(I worked as a Sports Editor from late 2004 until the summer of 2006. This is one of the many columns I was able to save that were originally published in The Sun-Times of Heber Springs, Arkansas.)
After sitting through three horrible Memphis losses last week (the Tigers got creamed in the GMAC bowl, the Grizzlies lost a game to the Golden State Warriors in which they had a 10-point lead, and the Tigers hoops team continued their trend of getting dismantled in a loss to Providence), I was ready for the present that Santa Stern left under the tree Christmas morning.
I was eagerly anticipating the showdown between Shaq and Kobe – or the “Brick Wall and the Corvette”, as the Diesel so eloquently put it – after an endless summer and fall of unrelenting hype.
Even though the Pacers and Pistons were in a grudge match on ESPN, I quickly turned to ABC when the clock struck 2 p.m. The Detroit-Indiana game was your typical competitive NBA contest, but the teams didn’t have the same fire that they had in the infamous brawl game.
It was almost like watching two castrated bulls that used to have great battles, but now they just wanted to get it over with so they could watch the Daddy versus Koko like everyone else on the planet.
ABC began their telecast with more hype. Oops, I almost forgot, they actually began with Destiny’s Child singing their latest single, ‘Lose My Breath’. What that had to do with the basketball game I have no idea.
Whey they did begin in earnest, they recapped every moment of the feud, going all the way back to when Kobe uttered his first words, “I want the ball”. I’m pretty sure that everyone tuning into the game was more familiar with how the two grew apart, than the origins of jolly old Saint Nick.

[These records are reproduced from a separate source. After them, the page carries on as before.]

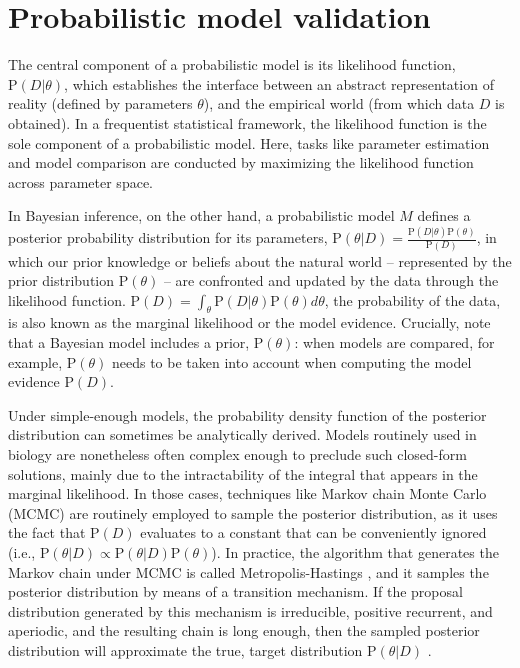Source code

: \documentclass[oneside]{article}
\begin{document}
\section*{Probabilistic model validation}

The central component of a probabilistic model is its likelihood
function, $\text{P}(D|\theta)$, which establishes the
interface between an abstract representation of reality (defined by
parameters $\theta$), and the empirical world (from which data $D$ is
obtained).
In a frequentist statistical framework, the likelihood function is the sole
component of a probabilistic model.
Here, tasks like parameter estimation and model comparison are conducted
by maximizing the likelihood function across parameter
space.

In Bayesian inference, on the other hand, a probabilistic model $M$
defines a posterior probability distribution for its parameters,
$\text{P}(\theta|D) = \frac{\text{P}(D|\theta)\text{P}(\theta)}{\text{P}(D)}$, in which our prior
knowledge or beliefs about the natural world -- represented by the prior
distribution $\text{P}(\theta)$ -- are confronted and updated by the data through the
likelihood function.
$\text{P}(D) = \int_\theta \text{P}(D|\theta)\text{P}(\theta)d\theta$, the probability of
the data, is also known as the marginal likelihood or the model
evidence.
Crucially, note that a Bayesian model includes a prior, $\text{P}(\theta)$:
when models are compared, for example, $\text{P}(\theta)$ needs to be taken
into account when computing the model evidence $\text{P}(D)$.

Under simple-enough models, the probability density function of the
posterior distribution can sometimes be analytically derived.
Models routinely used in biology are nonetheless often complex enough
to preclude such closed-form solutions, mainly due to the
intractability of the integral that appears in the marginal
likelihood.
In those cases, techniques like Markov chain Monte Carlo (MCMC) are
routinely employed to sample the posterior distribution, as it uses
the fact that $\text{P}(D)$ evaluates to a constant that can be
conveniently ignored (i.e., $\text{P}(\theta|D) \propto
\text{P}(\theta|D)\text{P}(\theta)$).
In practice, the algorithm that generates the Markov chain under MCMC is called
Metropolis-Hastings \citep{mh}, and it samples the posterior distribution by
means of a transition mechanism. 
If the proposal distribution generated by this mechanism is
irreducible, positive recurrent, and aperiodic, and the resulting
chain is long enough, then the sampled posterior distribution will approximate the true, target
distribution $\text{P}(\theta|D)$ \citep{smith93,tierney94,gelman}.
\end{document}
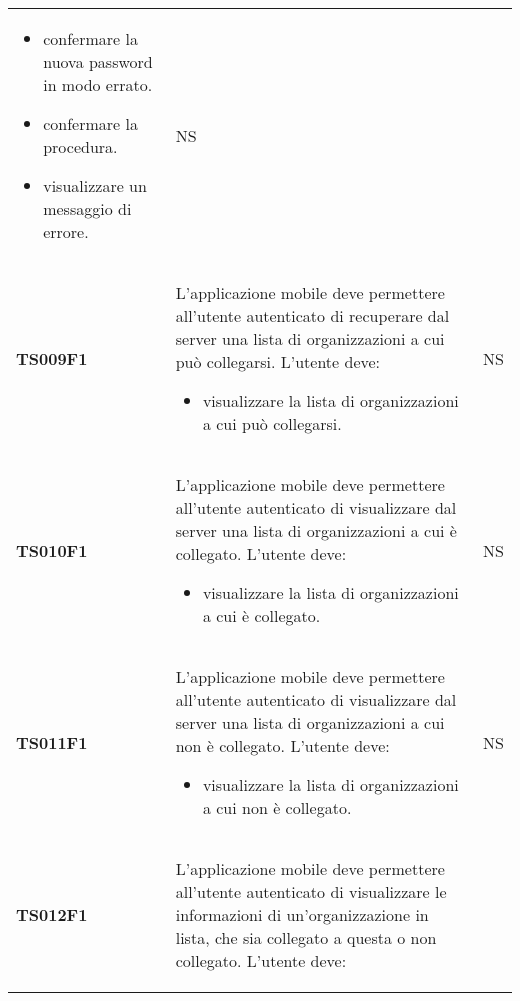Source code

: \documentclass[../piano-di-qualifica.tex]{subfiles}
\begin{document}
\begin{centering}
\begin{longtable}[H]{>{\centering\bfseries}m{3cm} >{}p{10cm} >{\centering\arraybackslash}m{3cm}}
\begin{itemize}
                        \item confermare la nuova password in modo errato.
                        \item confermare la procedura.
                        \item visualizzare un messaggio di errore.
                      \end{itemize}
                    & NS \\
        TS009F1     & L'applicazione mobile deve permettere all'utente autenticato di recuperare dal server una lista di organizzazioni a cui può collegarsi. \newline
                      L'utente deve:
                      \begin{itemize}
                        \item visualizzare la lista di organizzazioni a cui può collegarsi.
                      \end{itemize}
                    & NS \\
        TS010F1     & L'applicazione mobile deve permettere all'utente autenticato di visualizzare dal server una lista di organizzazioni a cui è collegato. \newline
                      L'utente deve:
                      \begin{itemize}
                        \item visualizzare la lista di organizzazioni a cui è collegato.
                      \end{itemize}
                    & NS \\
        TS011F1     & L'applicazione mobile deve permettere all'utente autenticato di visualizzare dal server una lista di organizzazioni a cui non è collegato. \newline
                      L'utente deve:
                      \begin{itemize}
                        \item visualizzare la lista di organizzazioni a cui non è collegato.
                      \end{itemize}
                    & NS \\
        TS012F1     & L'applicazione mobile deve permettere all'utente autenticato di visualizzare le informazioni di un'organizzazione in lista, che sia collegato a questa o non collegato. \newline
                      L'utente deve:
                      \begin{itemize}

\end{itemize}
\end{longtable}
\end{centering}
\end{document}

When they finally got to the game, we were treated to the P.A. guy announcing the starting line-ups. After Shaq’s name was announced, he received a partial standing ovation for almost 40 seconds, and the camera cut to Kobe who was pseudo-sincerely clapping in appreciation like the rest of the Staples crowd.
The teams came onto the court to shake hands before tip-off, and the Diesel barely looked at his former protege. You could tell from the start that the Daddy was all about business, while Kobe had the air of ‘Hey I’m just out here trying to win a game by showing that I can carry this team better than you, and I’m going to look pretty doing it’.

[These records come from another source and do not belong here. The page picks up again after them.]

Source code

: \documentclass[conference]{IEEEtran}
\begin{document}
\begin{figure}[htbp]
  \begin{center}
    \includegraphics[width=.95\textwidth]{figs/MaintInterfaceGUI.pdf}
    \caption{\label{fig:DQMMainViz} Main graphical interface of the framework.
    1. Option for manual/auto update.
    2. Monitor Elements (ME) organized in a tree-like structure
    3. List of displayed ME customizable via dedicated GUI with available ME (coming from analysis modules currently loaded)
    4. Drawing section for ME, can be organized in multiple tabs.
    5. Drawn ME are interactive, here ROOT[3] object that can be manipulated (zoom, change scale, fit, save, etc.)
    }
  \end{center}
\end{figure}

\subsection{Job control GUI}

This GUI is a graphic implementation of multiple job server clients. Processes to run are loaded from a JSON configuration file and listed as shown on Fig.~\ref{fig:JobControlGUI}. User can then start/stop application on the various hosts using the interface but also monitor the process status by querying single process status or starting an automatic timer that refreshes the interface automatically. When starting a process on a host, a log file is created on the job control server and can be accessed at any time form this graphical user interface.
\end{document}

Bryant began the game by driving right into the lane to show everyone that he wasn’t going to be intimidated. Shaq responded by blocking his first shot. This began a trend that would last the whole game, Shaq conceding no layups or dunks, and Bryant intent on getting one.

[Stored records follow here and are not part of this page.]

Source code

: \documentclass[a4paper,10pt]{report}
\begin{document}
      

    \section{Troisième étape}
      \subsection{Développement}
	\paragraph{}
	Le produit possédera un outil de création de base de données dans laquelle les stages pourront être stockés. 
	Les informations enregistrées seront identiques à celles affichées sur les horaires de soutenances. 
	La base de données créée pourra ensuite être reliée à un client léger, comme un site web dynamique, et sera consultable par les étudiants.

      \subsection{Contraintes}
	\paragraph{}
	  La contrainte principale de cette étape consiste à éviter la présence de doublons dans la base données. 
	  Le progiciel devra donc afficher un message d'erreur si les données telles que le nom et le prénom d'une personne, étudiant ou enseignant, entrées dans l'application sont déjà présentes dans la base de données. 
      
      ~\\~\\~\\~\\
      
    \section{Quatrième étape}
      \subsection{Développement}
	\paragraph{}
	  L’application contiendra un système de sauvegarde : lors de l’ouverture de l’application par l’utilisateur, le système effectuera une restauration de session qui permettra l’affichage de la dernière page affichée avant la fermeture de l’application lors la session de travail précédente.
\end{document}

Kobe did hit four 3-pointers on his way to 15 points in the first quarter, but the Heat led by one at the end of the period.
Was it just me, or were there more commercials than in any other sporting event I have ever watched? In between checking on how the battle for Bikini Bottom was going with my son and his new PlayStation 2, I was trying not to doze off during all the ads.
One commercial that got my attention however was the trailer for the new movie Assault on Precinct 13. I say new, but it’s a remake of a movie that was made in the ‘70s. Why do we need a remake of that movie? Is the well of ideas in Hollywood so dry that they have to continually do covers of old movies? Is Ethan Hawke ever going to play a role where he isn’t a police officer in some kind of peril again? Is this his penance for cheating on Uma Thurman?
After coming back from commercial, ABC airs a video montage of Shaq and Kobe together with the song ‘Why Can’t We Be Friends’ playing along.
The montage made it look like they were Abbott and Costello, or B.J. and the Bear or something.
As far as the game went, it was a tight contest that went down to the wire. After a brilliant first half, Kobe started to try and shoot the Lakers out of it in the second half. When he wasn’t jacking up ill-advised shots, he was throwing no-look passes to Jack Nicholson in the front row.
Bryant forced Shaq into his sixth foul with 2:15 to go in the game. Kobe tied the game at 91, but then failed to score again as Shaq’s team rose to the occasion, while Bryant’s guys didn’t know how to win without him taking every shot.
Lamar Odom played pretty well down the stretch, but it was Koko who missed the 3-pointer at the end of the game. Bryant did score 40, but he had 9 turnovers.
The Diesel had one of his atypical games, but the most telling evidence was how the rest of the Heat didn’t fizzle out after Shaq-Fu left the game.
The real question to me is: Would Kobe have sacrificed half of his points for a Laker win? Would he have been content on scoring under 20 points if it meant beating his former big brother?
My guess is no. The Heat continue to play like one of the best teams in the league, while the Lakers look like a summer league rec team with one guy that likes to shoot all the time.
There will be one more game played between the two teams, barring the unlikely possibility that they will meet in the Finals.
Shaq looks like the real winner in all of this mess, while Kobe continues to look like the lonesome loser, intent on cementing his reputation as the best selfish player of all-time.